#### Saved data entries

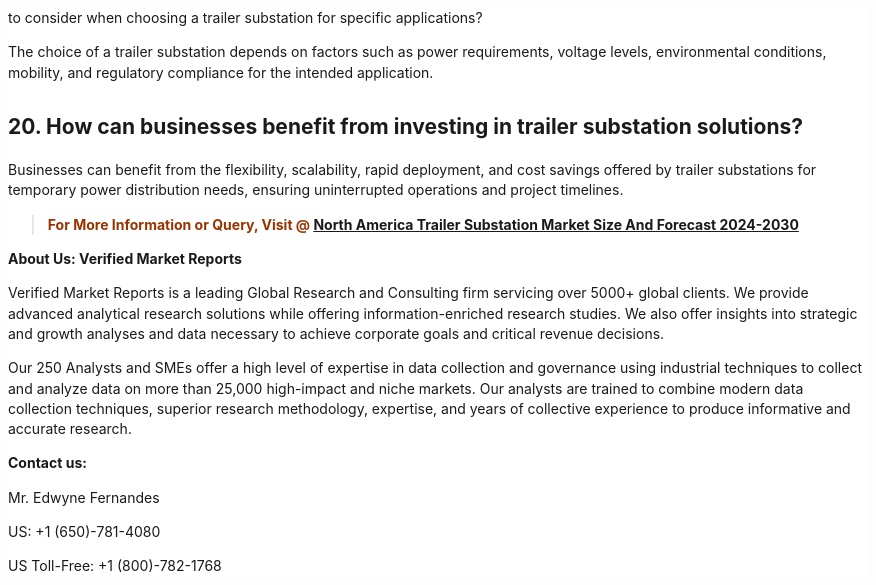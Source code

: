 to consider when choosing a trailer substation for specific applications?</div><div></h2><p>The choice of a trailer substation depends on factors such as power requirements, voltage levels, environmental conditions, mobility, and regulatory compliance for the intended application.</p><h2>20. How can businesses benefit from investing in trailer substation solutions?</div><div></h2><p>Businesses can benefit from the flexibility, scalability, rapid deployment, and cost savings offered by trailer substations for temporary power distribution needs, ensuring uninterrupted operations and project timelines.</p></body></html></p><blockquote><p><span style="color: #993300;"><strong>For More Information or Query, Visit @ <a href="https://www.verifiedmarketreports.com/product/trailer-substation-market/">North America Trailer Substation Market Size And Forecast 2024-2030</a></strong></span></p></blockquote><p><strong>About Us: Verified Market Reports</strong></p><p>Verified Market Reports is a leading Global Research and Consulting firm servicing over 5000+ global clients. We provide advanced analytical research solutions while offering information-enriched research studies. We also offer insights into strategic and growth analyses and data necessary to achieve corporate goals and critical revenue decisions.</p><p>Our 250 Analysts and SMEs offer a high level of expertise in data collection and governance using industrial techniques to collect and analyze data on more than 25,000 high-impact and niche markets. Our analysts are trained to combine modern data collection techniques, superior research methodology, expertise, and years of collective experience to produce informative and accurate research.</p><p><strong>Contact us:</strong></p><p>Mr. Edwyne Fernandes</p><p>US: +1 (650)-781-4080</p><p>US Toll-Free: +1 (800)-782-1768</p>
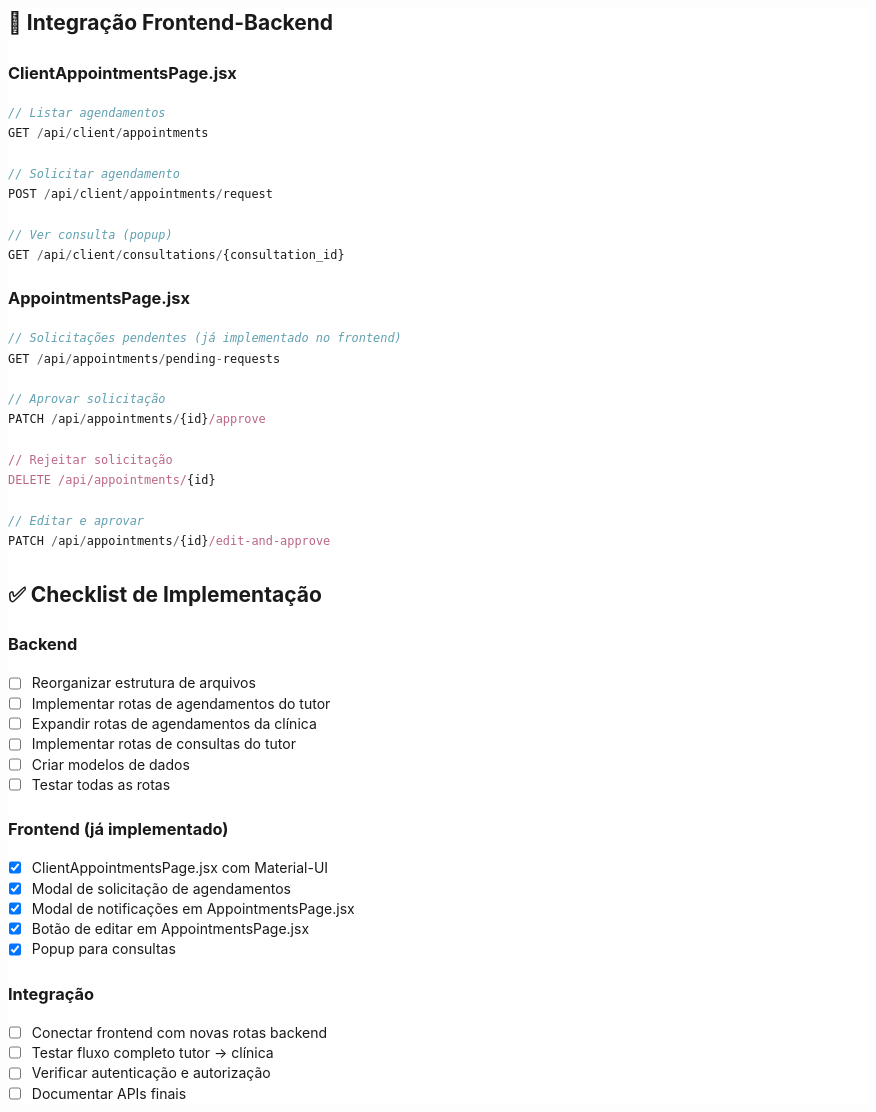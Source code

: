 ## 🔗 Integração Frontend-Backend

### ClientAppointmentsPage.jsx
```javascript
// Listar agendamentos
GET /api/client/appointments

// Solicitar agendamento
POST /api/client/appointments/request

// Ver consulta (popup)
GET /api/client/consultations/{consultation_id}
```

### AppointmentsPage.jsx
```javascript
// Solicitações pendentes (já implementado no frontend)
GET /api/appointments/pending-requests

// Aprovar solicitação
PATCH /api/appointments/{id}/approve

// Rejeitar solicitação
DELETE /api/appointments/{id}

// Editar e aprovar
PATCH /api/appointments/{id}/edit-and-approve
```

## ✅ Checklist de Implementação

### Backend
- [ ] Reorganizar estrutura de arquivos
- [ ] Implementar rotas de agendamentos do tutor
- [ ] Expandir rotas de agendamentos da clínica
- [ ] Implementar rotas de consultas do tutor
- [ ] Criar modelos de dados
- [ ] Testar todas as rotas

### Frontend (já implementado)
- [x] ClientAppointmentsPage.jsx com Material-UI
- [x] Modal de solicitação de agendamentos
- [x] Modal de notificações em AppointmentsPage.jsx
- [x] Botão de editar em AppointmentsPage.jsx
- [x] Popup para consultas

### Integração
- [ ] Conectar frontend com novas rotas backend
- [ ] Testar fluxo completo tutor → clínica
- [ ] Verificar autenticação e autorização
- [ ] Documentar APIs finais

#### PROBLEM TO WORK ON
In the entries above, find each line containing the string "agendamentos" and copy it.

#### SOLUTION TO THE PROBLEM
// Listar agendamentos
- [ ] Implementar rotas de agendamentos do tutor
- [ ] Expandir rotas de agendamentos da clínica
- [x] Modal de solicitação de agendamentos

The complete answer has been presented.